Dafoe and Pattinson play cantankerous sea dog Thomas Wake and eager newcomer Ephraim Winslow — a seasoned 'wickie' who adores the light above all else, and an ex-woodsman hoping to work his way up in the world. When Winslow arrives for a four-week stint assisting the peg-legged Wake, he really should see his choppy voyage to the isolated New England island as a sign of things to come. (As the latest film by The Witch writer/director Robert Eggers, omens come with the territory.) Although forcibly chatty while swigging spirits with dinner, Wake is a hard taskmaster. He's also dour, mean, flatulent and drunk on power. Attending to the light is his responsibility alone, with Winslow saddled with the tough, dirty, literally shitty work — and warned not to mess with the seagulls fluttering around outside, which Wake believes to be the souls of dead seamen.

Scrubbing floors, carting heavy kerosene containers upstairs, emptying overflowing chamber pots — that's Winslow's new life day in, day out. Coupled with the constant stream of insults spat ferociously by Wake, it's enough to make him lose his grip on his sanity. And so, after finding a mermaid figurine in his bedsprings on his first night, then frequently fondling it with one hand while fondling himself with the other, the fledgling keeper grasps what solace he can. Then a storm sweeps in, stranding the two men inside with nothing but each other, alcohol and their bubbling acrimony for company. With a tempest swirling both in the sky and in the lighthouse, not even self-love can help brighten Winslow's stay on the island.
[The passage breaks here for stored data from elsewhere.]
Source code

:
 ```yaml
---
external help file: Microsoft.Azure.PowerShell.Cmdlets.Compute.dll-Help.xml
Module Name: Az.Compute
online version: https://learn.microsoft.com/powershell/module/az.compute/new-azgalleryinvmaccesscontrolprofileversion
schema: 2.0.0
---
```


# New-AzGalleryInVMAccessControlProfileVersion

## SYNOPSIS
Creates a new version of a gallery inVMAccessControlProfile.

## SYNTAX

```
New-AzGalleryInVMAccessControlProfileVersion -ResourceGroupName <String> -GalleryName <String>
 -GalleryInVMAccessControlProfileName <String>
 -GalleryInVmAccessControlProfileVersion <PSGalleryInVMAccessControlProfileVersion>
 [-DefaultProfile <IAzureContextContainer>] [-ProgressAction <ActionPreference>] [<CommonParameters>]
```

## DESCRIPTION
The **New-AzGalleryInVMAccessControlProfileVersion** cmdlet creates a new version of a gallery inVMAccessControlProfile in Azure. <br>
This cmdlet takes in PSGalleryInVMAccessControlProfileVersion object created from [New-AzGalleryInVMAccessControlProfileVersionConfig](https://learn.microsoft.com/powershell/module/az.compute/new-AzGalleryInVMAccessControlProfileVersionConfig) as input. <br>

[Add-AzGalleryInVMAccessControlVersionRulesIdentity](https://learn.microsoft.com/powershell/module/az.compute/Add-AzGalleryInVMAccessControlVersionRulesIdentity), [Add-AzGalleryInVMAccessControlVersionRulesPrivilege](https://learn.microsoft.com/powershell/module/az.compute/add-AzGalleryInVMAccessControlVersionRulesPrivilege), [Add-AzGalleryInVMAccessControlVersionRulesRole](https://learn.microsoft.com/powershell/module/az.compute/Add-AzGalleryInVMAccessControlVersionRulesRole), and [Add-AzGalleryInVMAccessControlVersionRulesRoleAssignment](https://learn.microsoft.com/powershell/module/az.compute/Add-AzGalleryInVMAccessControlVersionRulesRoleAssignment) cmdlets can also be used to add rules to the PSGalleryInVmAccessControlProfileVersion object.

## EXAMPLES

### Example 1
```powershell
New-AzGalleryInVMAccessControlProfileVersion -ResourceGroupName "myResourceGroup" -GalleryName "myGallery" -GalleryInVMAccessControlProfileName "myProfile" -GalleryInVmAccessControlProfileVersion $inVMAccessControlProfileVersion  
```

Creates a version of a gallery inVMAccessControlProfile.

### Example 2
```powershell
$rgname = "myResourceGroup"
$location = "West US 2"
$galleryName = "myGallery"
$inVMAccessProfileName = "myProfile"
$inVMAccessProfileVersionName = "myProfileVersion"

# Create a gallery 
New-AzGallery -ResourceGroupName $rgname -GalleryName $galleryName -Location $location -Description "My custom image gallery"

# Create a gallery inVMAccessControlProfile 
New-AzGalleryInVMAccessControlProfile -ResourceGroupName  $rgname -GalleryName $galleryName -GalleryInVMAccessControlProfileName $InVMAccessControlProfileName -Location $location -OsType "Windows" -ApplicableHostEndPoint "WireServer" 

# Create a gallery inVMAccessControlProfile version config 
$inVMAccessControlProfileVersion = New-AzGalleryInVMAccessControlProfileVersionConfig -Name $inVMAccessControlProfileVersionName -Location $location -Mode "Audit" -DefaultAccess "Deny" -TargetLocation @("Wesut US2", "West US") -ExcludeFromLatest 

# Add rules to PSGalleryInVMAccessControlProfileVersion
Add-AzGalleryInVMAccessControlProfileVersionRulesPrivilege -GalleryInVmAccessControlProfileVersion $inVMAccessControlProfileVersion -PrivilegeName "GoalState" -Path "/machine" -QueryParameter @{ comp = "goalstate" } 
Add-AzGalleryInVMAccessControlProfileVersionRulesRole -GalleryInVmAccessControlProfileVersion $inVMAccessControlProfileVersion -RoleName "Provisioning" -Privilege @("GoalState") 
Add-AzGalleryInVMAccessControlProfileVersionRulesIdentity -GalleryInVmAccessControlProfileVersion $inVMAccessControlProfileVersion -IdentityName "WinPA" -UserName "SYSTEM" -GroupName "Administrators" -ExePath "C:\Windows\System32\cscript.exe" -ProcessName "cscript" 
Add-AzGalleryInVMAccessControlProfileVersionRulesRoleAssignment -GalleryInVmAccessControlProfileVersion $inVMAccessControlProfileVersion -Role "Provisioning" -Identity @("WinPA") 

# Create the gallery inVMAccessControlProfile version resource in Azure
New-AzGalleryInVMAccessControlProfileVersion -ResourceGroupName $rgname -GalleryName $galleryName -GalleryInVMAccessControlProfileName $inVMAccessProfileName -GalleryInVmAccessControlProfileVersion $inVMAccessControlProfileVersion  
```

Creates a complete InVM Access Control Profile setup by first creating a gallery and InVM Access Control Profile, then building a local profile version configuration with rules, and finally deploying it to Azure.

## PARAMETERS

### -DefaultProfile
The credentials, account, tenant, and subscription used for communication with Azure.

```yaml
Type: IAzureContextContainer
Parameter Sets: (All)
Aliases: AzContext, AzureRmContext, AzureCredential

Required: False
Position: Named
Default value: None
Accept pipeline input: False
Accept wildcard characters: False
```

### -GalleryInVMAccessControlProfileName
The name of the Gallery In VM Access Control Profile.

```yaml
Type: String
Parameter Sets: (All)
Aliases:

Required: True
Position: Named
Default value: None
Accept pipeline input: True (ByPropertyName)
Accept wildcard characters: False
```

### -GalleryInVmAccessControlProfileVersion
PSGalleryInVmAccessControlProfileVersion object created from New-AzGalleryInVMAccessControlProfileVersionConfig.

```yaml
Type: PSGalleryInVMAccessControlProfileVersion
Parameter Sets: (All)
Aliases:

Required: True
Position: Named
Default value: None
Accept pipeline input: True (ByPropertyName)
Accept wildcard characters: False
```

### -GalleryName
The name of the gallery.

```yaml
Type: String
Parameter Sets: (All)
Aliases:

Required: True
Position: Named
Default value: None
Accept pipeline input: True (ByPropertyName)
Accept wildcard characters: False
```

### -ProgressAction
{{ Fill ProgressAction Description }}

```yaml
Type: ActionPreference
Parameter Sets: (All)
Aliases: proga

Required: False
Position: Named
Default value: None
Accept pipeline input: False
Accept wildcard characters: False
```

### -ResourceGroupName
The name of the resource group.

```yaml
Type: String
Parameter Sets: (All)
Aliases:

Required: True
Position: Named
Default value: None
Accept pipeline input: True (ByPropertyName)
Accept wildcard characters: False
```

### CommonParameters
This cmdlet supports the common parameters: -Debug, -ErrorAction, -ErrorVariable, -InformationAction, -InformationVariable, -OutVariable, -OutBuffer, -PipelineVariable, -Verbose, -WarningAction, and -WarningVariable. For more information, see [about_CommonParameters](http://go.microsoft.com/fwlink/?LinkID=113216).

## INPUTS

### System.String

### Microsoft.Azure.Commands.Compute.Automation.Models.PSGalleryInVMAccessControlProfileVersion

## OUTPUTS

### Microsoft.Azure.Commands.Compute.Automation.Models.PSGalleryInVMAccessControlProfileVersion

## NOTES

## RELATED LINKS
In The Witch, Eggers charted the slow implosion of a Puritan family in 17th-century America. In an insidiously unsettling movie made with exceptional technical prowess, he watched as fear and superstition — plus good ol'-fashioned bickering and a goat called Black Phillip — collapsed his characters' bonds. Jumping two centuries forward, swapping a remote farm for the titular structure and focusing on co-workers, The Lighthouse does much the same. That said, you could never accuse Eggers of just repeating himself. He's clearly deeply fascinated with the darkness that springs when folks spend too much time together in close quarters in fraught circumstances, and how such a scenario reveals humanity's true nature. He's also well aware how common a situation that is, and how it can play out in oh-so-many ways.

Here, shot in inky black-and-white, lit to stress every shadow and lapping up all shades of grey — a fitting colour for men stuck in limbo several times over — the above chain of events plays out in gripping, stunning, horrifying and even amusing fashion. Co-written by Eggers with his brother Max, the gothic-leaning narrative boasts its twists, shocks and secrets. Deconstructing masculinity while caught in a trippy daze, it offers more than its fair share of surprises. But how The Lighthouse conveys this tale is just as important as the story itself. Constrained within a square frame (deploying the 1.19:1 Movietone aspect ratio that was popular in the late 1920s and early 1930s), this is a masterclass in claustrophobia, paranoia and mania. Jarin Blaschke's Oscar-nominated cinematography is fine-tuned to agitate and disturb, as is the needling score by fellow The Witch alum Mark Korven's score. The end result? A surreal, savage and purposefully aesthetically overwhelming portrait of psychological unraveling that feels more like it has been washed up in a bottle than crafted anew.

Thanks to Dafoe and Pattinson, there's no doubting that The Lighthouse was made in 2019 (and obviously not a century or so earlier). Eggers' casting instincts are superb — and not just because his monochrome visuals make the most of Dafoe's lively scowl and Pattinson's cheekbones. Spouting dialogue informed by real lighthouse-keepers' diaries, as well as by the writings of Moby Dick author Herman Melville, Dafoe barks and swaggers with frenzied energy. Glowering with growing internal rage, Pattinson's physically expressive performance is on par with the best silent film stars. The more this powerhouse duo snipe and snarl back and forth, the more they lure viewers into The Lighthouse's fever dream like a glowing beam — or like the tentacles that help make this already out-there movie even more eccentric, outlandish and utterly mesmerising.